|
oh Ian, I'm waiting for you to tell me. The difference between us looking at odds and thinking they're attractive and understanding if they actually are. I'm all ears on that one.
In the meantime,I Bet I've done a hell of a lot better than you betting on motor racing in the past 30 years.
In those days you'd often walk in to the big chains and they'd have to "ring head office" before offering odds on the winner of a GP, let alone the top 3 or number of laps finished etc etc.
I'm sure you could go back another 15 years, and with your inside knowledge from "the horse's mouth" piled money on just before every Lotus victory.
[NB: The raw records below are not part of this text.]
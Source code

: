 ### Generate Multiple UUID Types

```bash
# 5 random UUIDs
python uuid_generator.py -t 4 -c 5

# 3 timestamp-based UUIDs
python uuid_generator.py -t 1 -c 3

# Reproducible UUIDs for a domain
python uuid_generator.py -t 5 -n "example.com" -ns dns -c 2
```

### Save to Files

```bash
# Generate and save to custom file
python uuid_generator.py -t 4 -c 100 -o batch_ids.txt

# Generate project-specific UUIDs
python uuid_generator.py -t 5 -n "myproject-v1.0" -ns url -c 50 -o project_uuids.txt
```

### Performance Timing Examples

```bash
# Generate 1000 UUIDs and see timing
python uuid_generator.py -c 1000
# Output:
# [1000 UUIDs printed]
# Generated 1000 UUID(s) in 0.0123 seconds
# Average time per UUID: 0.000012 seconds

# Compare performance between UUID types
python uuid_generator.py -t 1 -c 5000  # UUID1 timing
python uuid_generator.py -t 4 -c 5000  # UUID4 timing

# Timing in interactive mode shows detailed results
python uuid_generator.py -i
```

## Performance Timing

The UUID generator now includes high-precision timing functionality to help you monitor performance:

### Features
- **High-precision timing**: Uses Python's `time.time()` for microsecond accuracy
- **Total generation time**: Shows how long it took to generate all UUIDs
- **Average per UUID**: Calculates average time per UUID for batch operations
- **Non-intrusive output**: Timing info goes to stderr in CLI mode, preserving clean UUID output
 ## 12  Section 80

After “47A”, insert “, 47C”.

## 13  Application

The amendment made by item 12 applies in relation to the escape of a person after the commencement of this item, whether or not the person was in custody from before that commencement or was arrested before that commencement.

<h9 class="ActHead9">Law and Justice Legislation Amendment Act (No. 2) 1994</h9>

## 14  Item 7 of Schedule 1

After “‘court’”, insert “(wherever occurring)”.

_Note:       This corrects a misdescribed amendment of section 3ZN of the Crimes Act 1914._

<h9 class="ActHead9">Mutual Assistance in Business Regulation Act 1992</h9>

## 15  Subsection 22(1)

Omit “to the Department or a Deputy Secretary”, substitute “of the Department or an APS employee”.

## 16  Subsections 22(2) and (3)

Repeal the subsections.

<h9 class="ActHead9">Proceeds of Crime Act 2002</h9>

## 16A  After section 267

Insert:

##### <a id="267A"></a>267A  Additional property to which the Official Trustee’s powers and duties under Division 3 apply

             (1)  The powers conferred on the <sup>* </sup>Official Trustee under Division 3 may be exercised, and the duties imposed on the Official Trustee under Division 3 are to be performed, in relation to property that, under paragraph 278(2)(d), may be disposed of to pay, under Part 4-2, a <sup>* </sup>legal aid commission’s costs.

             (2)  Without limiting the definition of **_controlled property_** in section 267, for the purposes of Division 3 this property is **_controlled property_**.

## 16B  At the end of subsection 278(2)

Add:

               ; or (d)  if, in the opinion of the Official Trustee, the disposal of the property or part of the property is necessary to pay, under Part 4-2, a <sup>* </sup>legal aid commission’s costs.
My only really bad bet was when I ploughed £1K on Fisichella to win (33-1) the 2005 DC because I thought the 3/4/5-1 (whatever the odds were then) for Alonso to win were too tight.
Mistake.
Now back to this, the original person thought 300-1 was a good bet because the bookmaker's had got it wrong, he believed the outcome was FAR MORE LIKELY than 300-1 so it was worth a £10 punt.That was of course a chump bet hoping to attract a lot of pseudo experts and to make the bookmakers richer.
I contended that to get value, and therefore good odds for your money, the book makers had to be far more generous.Far from offering odds that were over the likely outcome they were considerably under the likely outcome.
Read the original good odds alonso blah blah post, that guy thought he was getting good value for his money; he wasn't! Demonstrated by the fact that very few took up those odds and as events unfolded they looked worse and worse.
By the way even the bookies agree and have had to relax the odds to get any money at all on Alonso.It's very easy to get 2000-1 on Alonso for the WDC now. And still that's a chump bet. Come on Ian, I know you said something about loathing bookies but you thought 300-1 was good, you've got 2000-1 now, what's stopping you putting the title deeds to your house on it now?